Hog Calls

UA indoor teams have test in SEC

Former Arkansas coach John McDonnell (left) and current coach Chris Bucknam speak Saturday, Feb. 11, 2017, during the Tyson Invitational in the Randal Tyson Track Center in Fayetteville.
Former Arkansas coach John McDonnell (left) and current coach Chris Bucknam speak Saturday, Feb. 11, 2017, during the Tyson Invitational in the Randal Tyson Track Center in Fayetteville.

FAYETTEVILLE -- Long before there was an SEC Network and its slogan, Arkansas' men's and women's track programs proved "in the SEC it just means more."

With a combined 43 recognized national championships won and so many national championships in cross country, indoor and outdoor track during the era of retired men's coach John McDonnell and ongoing with women's Coach Lance Harter and Men's Coach Chris Bucknam, no meet means more than winning the SEC.
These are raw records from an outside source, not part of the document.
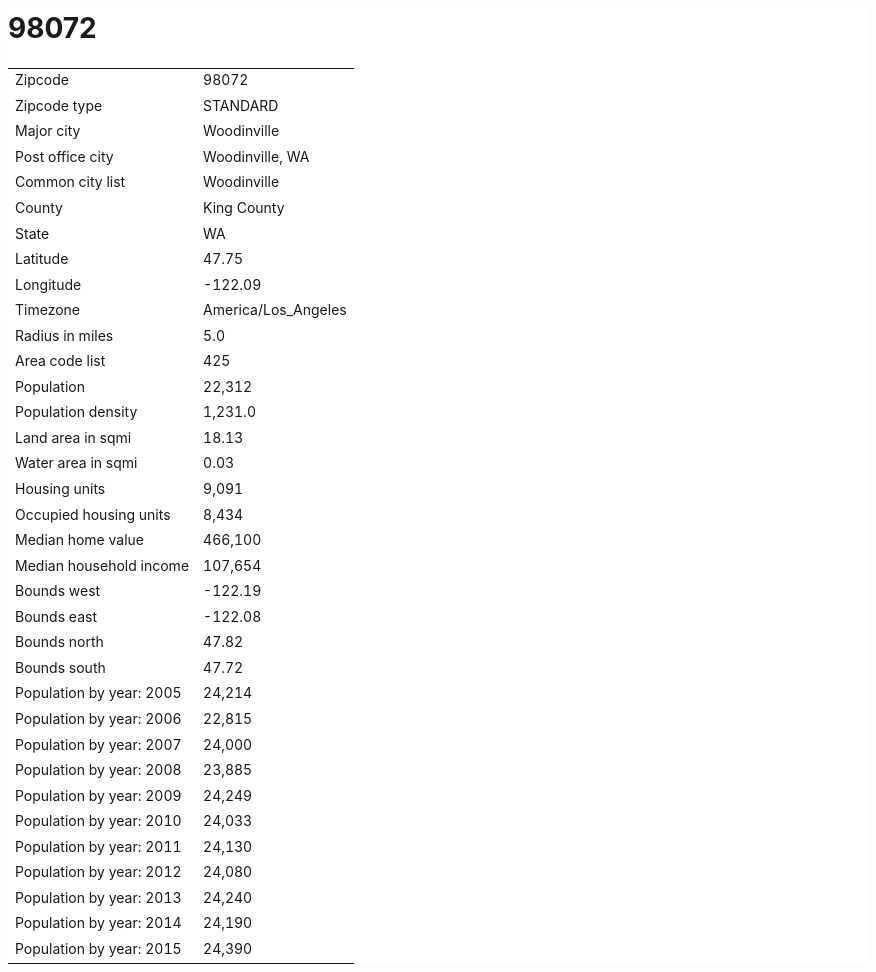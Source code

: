 98072
=====
|||
|--|--|
|Zipcode|98072|
|Zipcode type|STANDARD|
|Major city|Woodinville|
|Post office city|Woodinville, WA|
|Common city list|Woodinville|
|County|King County|
|State|WA|
|Latitude|47.75|
|Longitude|-122.09|
|Timezone|America/Los_Angeles|
|Radius in miles|5.0|
|Area code list|425|
|Population|22,312|
|Population density|1,231.0|
|Land area in sqmi|18.13|
|Water area in sqmi|0.03|
|Housing units|9,091|
|Occupied housing units|8,434|
|Median home value|466,100|
|Median household income|107,654|
|Bounds west|-122.19|
|Bounds east|-122.08|
|Bounds north|47.82|
|Bounds south|47.72|
|Population by year: 2005|24,214|
|Population by year: 2006|22,815|
|Population by year: 2007|24,000|
|Population by year: 2008|23,885|
|Population by year: 2009|24,249|
|Population by year: 2010|24,033|
|Population by year: 2011|24,130|
|Population by year: 2012|24,080|
|Population by year: 2013|24,240|
|Population by year: 2014|24,190|
|Population by year: 2015|24,390|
The No. 2-ranked men's and women's Arkansas teams are on course to repeat their 2015-2016 SEC cross country-indoor track-outdoor track triple crowns and are favored to win their SEC indoor championships Friday and Saturday in Nashville, Tenn.

The NCAA indoor looms in College Station, Texas, just two weekends after this SEC meet.

Neither Bucknam nor Harter will hold back.

"It's all hands on deck," Bucknam said.

Some schools eschew the scholarship splitting required for depth to win conference track championships and invest full scholarships in those they believe can score nationally.

They may load for NCAA cross country then token compete in track, or quality stack just a few track or field events.

Arkansas strives balancing quality and quantity.

"It's always a conundrum," Bucknam said. "But at the end of the day the SEC Championships are written in stone. We will always run to win that meet. That's what my predecessor did and that's what we are doing. It means a great deal to us."

It will always be hard, regardless how easy Arkansas sometimes makes it look.

Today's national indoor rankings reflect a typical SEC field. Nationally ranked SEC men's teams are Florida, Arkansas, Georgia, Texas A&M, LSU, Alabama and Tennessee at first, second, fourth, fifth, eighth, ninth and 12th.

Among SEC indoor women's teams, Arkansas nationally ranks second; Georgia, third; LSU, fourth; Kentucky, sixth; Alabama, ninth; Texas A&M, 10th; Florida, 11th; and Ole Miss, 13th.

"It's a meat grinder type of meet in the greatest league in the country," Bucknam said.

And it can grind a team with the NCAA indoor remaining.

Oregon, also running for national championships year round, doesn't sweat a Pac-12 indoor facsimile.

"The Pac-12 doesn't have an indoor conference meet," Harter said. "They deliberately vote it down because it gives them the flexibility to call their conference meet the MPSF, (Mountain Pacific Sports Federation) which is just a conglomeration to make it a last chance meet. Now could we do the same thing? Sure. But in the SEC a SEC title is very sacred."

And nationally noted, Harter said relaying a comment by retired longtime Notre Dame Coach Joe Piane.

"Joe Piane said, 'One of these days, I want to come to Arkansas and watch a SEC indoor championship. Because from everything I've heard, it might be the best meet in the United States," Harter said he was told. "And I think he's probably right. The quality and talent, the head-to-head competition, and the fervor of all the schools, it's very, very special."